In the wake of the Ghanaian Parliament’s decision to scrap the controversial Electronic Transaction Levy (E-Levy), Member of Parliament for Ningo Prampram, Hon. Sam George, took a jab at the majority party, mocking their stance on the contentious issue. The move comes as a culmination of heated debates and public outcry against the proposed levy, which sparked widespread criticism and opposition.
Addressing the aftermath of the E-Levy’s removal, Hon. Sam George seized the opportunity to highlight the implications of the decision on the ruling party. With a hint of sarcasm, he questioned the majority’s reaction, asking, “How do you feel after fighting, insulting us?”
The statement by Hon. Sam George encapsulates the sentiment among opposition lawmakers and critics who staunchly opposed the implementation of the E-Levy, citing its potential adverse effects on businesses and ordinary citizens.

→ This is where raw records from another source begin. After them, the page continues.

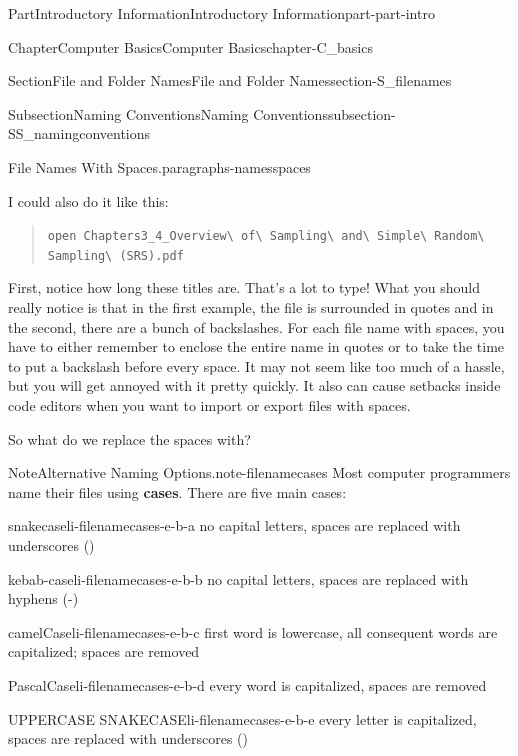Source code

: \documentclass[twoside,10pt,]{book}
\newcommand{\mono}[1]{\texttt{#1}}
\newcommand{\terminology}[1]{\textbf{#1}}
\begin{document}
\begin{partptx}{Part}{Introductory Information}{}{Introductory Information}{}{}{part-part-intro}
\begin{chapterptx}{Chapter}{Computer Basics}{}{Computer Basics}{}{}{chapter-C_basics}
\begin{sectionptx}{Section}{File and Folder Names}{}{File and Folder Names}{}{}{section-S_filenames}
\begin{subsectionptx}{Subsection}{Naming Conventions}{}{Naming Conventions}{}{}{subsection-SS_namingconventions}
\begin{paragraphs}{File Names With Spaces.}{paragraphs-namesspaces}
\begin{quote}
\end{quote}
I could also do it like this:%
\begin{quote}%
\mono{open Chapters3\_4\_Overview\textbackslash{} of\textbackslash{} Sampling\textbackslash{} and\textbackslash{} Simple\textbackslash{} Random\textbackslash{} Sampling\textbackslash{} (SRS).pdf}%
\end{quote}
First, notice how long these titles are. That's a lot to type! What you should really notice is that in the first example, the file is surrounded in quotes and in the second, there are a bunch of backslashes. For each file name with spaces, you have to either remember to enclose the entire name in quotes or to take the time to put a backslash before every space. It may not seem like too much of a hassle, but you will get annoyed with it pretty quickly. It also can cause setbacks inside code editors when you want to import or export files with spaces.%
\par
So what do we replace the spaces with?%
\begin{note}{Note}{Alternative Naming Options.}{note-filenamecases}%
%
%
%
Most computer programmers name their files using \terminology{cases}. There are five main cases:%
\begin{descriptionlist}
\begin{dlimedium}{snake\textunderscore{}case}{li-filenamecases-e-b-a}%
no capital letters, spaces are replaced with underscores (\textunderscore{})%
\end{dlimedium}%
\begin{dlimedium}{kebab-case}{li-filenamecases-e-b-b}%
no capital letters, spaces are replaced with hyphens (-)%
\end{dlimedium}%
\begin{dlimedium}{camelCase}{li-filenamecases-e-b-c}%
first word is lowercase, all consequent words are capitalized; spaces are removed%
\end{dlimedium}%
\begin{dlimedium}{PascalCase}{li-filenamecases-e-b-d}%
every word is capitalized, spaces are removed%
\end{dlimedium}%
\begin{dlimedium}{UPPER\textunderscore{}CASE\textunderscore{} SNAKE\textunderscore{}CASE}{li-filenamecases-e-b-e}%
every letter is capitalized, spaces are replaced with underscores (\textunderscore{})%
\end{dlimedium}%
\end{descriptionlist}

\end{note}
\end{paragraphs}
\end{subsectionptx}
\end{sectionptx}
\end{chapterptx}
\end{partptx}
\end{document}
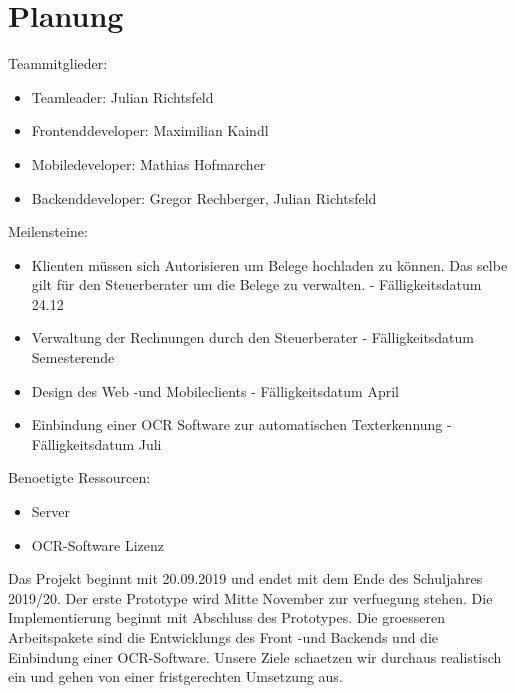 \documentclass[12pt]{article}
\theoremstyle{definition}
\begin{document}
\pagebreak
\section{Planung}
Teammitglieder:
\begin{itemize}
\item Teamleader: Julian Richtsfeld
\item Frontenddeveloper: Maximilian Kaindl
\item Mobiledeveloper: Mathias Hofmarcher
\item Backenddeveloper: Gregor Rechberger, Julian Richtsfeld \hfill
\end{itemize}
Meilensteine:
\begin{itemize}
\item Klienten müssen sich Autorisieren um Belege hochladen zu können. Das selbe gilt für den Steuerberater um die Belege zu verwalten. - Fälligkeitsdatum 24.12
\item Verwaltung der Rechnungen durch den Steuerberater - Fälligkeitsdatum Semesterende
\item Design des Web -und Mobileclients - Fälligkeitsdatum April
\item Einbindung einer OCR Software zur automatischen Texterkennung - Fälligkeitsdatum Juli\hfill
\end{itemize}
Benoetigte Ressourcen:
\begin{itemize}
\item Server
\item OCR-Software Lizenz
\end{itemize}
Das Projekt beginnt mit 20.09.2019 und endet mit dem Ende des Schuljahres 2019/20. Der erste Prototype wird Mitte November zur verfuegung stehen. Die Implementierung beginnt mit Abschluss des Prototypes. Die groesseren Arbeitspakete sind die Entwicklungs des Front -und Backends und die Einbindung einer OCR-Software. Unsere Ziele schaetzen wir durchaus realistisch ein und gehen von einer fristgerechten Umsetzung aus.
\end{document}

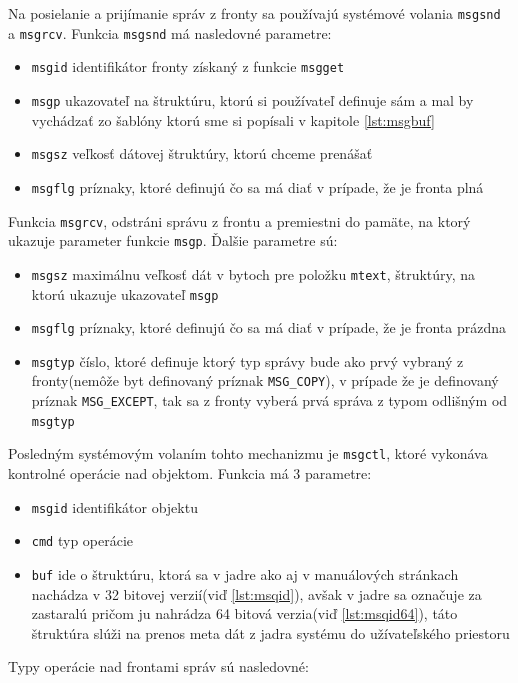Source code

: Na posielanie a prijímanie správ z fronty sa používajú systémové volania \texttt{msgsnd} a \texttt{msgrcv}. Funkcia \texttt{msgsnd} má nasledovné parametre\cite{msgop}:
\begin{itemize}
\item \texttt{msgid} identifikátor fronty získaný z funkcie \texttt{msgget}
\item \texttt{msgp} ukazovateľ na štruktúru, ktorú si používateľ definuje sám a mal by vychádzať zo šablóny ktorú sme si popísali v kapitole \ref{lst:msgbuf}
\item \texttt{msgsz} veľkosť dátovej štruktúry, ktorú chceme prenášať
\item \texttt{msgflg} príznaky, ktoré definujú čo sa má diať v prípade, že je fronta plná
\end{itemize}
Funkcia \texttt{msgrcv}, odstráni správu z frontu a premiestni do pamäte, na ktorý ukazuje parameter funkcie \texttt{msgp}. Ďalšie parametre sú\cite{msgop}:
\begin{itemize}
\item \texttt{msgsz} maximálnu veľkosť dát v bytoch pre položku \texttt{mtext}, štruktúry, na ktorú ukazuje ukazovateľ \texttt{msgp}
\item \texttt{msgflg} príznaky, ktoré definujú čo sa má diať v prípade, že je fronta prázdna
\item \texttt{msgtyp} číslo, ktoré definuje ktorý typ správy bude ako prvý vybraný z fronty(nemôže byt definovaný príznak \texttt{MSG\_COPY}), v prípade že je definovaný príznak \texttt{MSG\_EXCEPT}, tak sa z fronty vyberá prvá správa z typom odlišným od \texttt{msgtyp}
\end{itemize}
Posledným systémovým volaním tohto mechanizmu je \texttt{msgctl}, ktoré vykonáva kontrolné operácie nad objektom. Funkcia má 3 parametre\cite{msgctl}:
\begin{itemize}
\item \texttt{msgid} identifikátor objektu
\item \texttt{cmd} typ operácie
\item \texttt{buf} ide o štruktúru, ktorá sa v jadre ako aj v manuálových stránkach nachádza v 32 bitovej verzií(viď \ref{lst:msqid}), avšak v jadre sa označuje za zastaralú pričom ju nahrádza 64 bitová verzia(viď \ref{lst:msqid64}), táto štruktúra slúži na prenos meta dát z jadra systému do užívateľského priestoru
\end{itemize}
Typy operácie nad frontami správ sú nasledovné\cite{msgctl}:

The scrapping of the levy represents a significant victory for those who rallied against its imposition, signaling a triumph for public opinion and democratic discourse.
The E-Levy, proposed by the government as a means to generate revenue and finance its ambitious development agenda, faced staunch resistance from various quarters, including civil society organizations, business associations, and opposition politicians. Critics argued that the levy would burden ordinary Ghanaians and stifle economic growth, leading to widespread protests and calls for its removal.
In the wake of Parliament’s decision to scrap the E-Levy, the ruling party now faces the task of recalibrating its fiscal policies and addressing the concerns raised by citizens and stakeholders. The episode serves as a reminder of the importance of dialogue, transparency, and responsiveness in governance, as well as the power of public engagement in shaping policy outcomes.
As Ghana navigates the post-E-Levy landscape, the mocking tone adopted by Hon. Sam George underscores the political dynamics at play and the enduring significance of accountability and representation in the democratic process.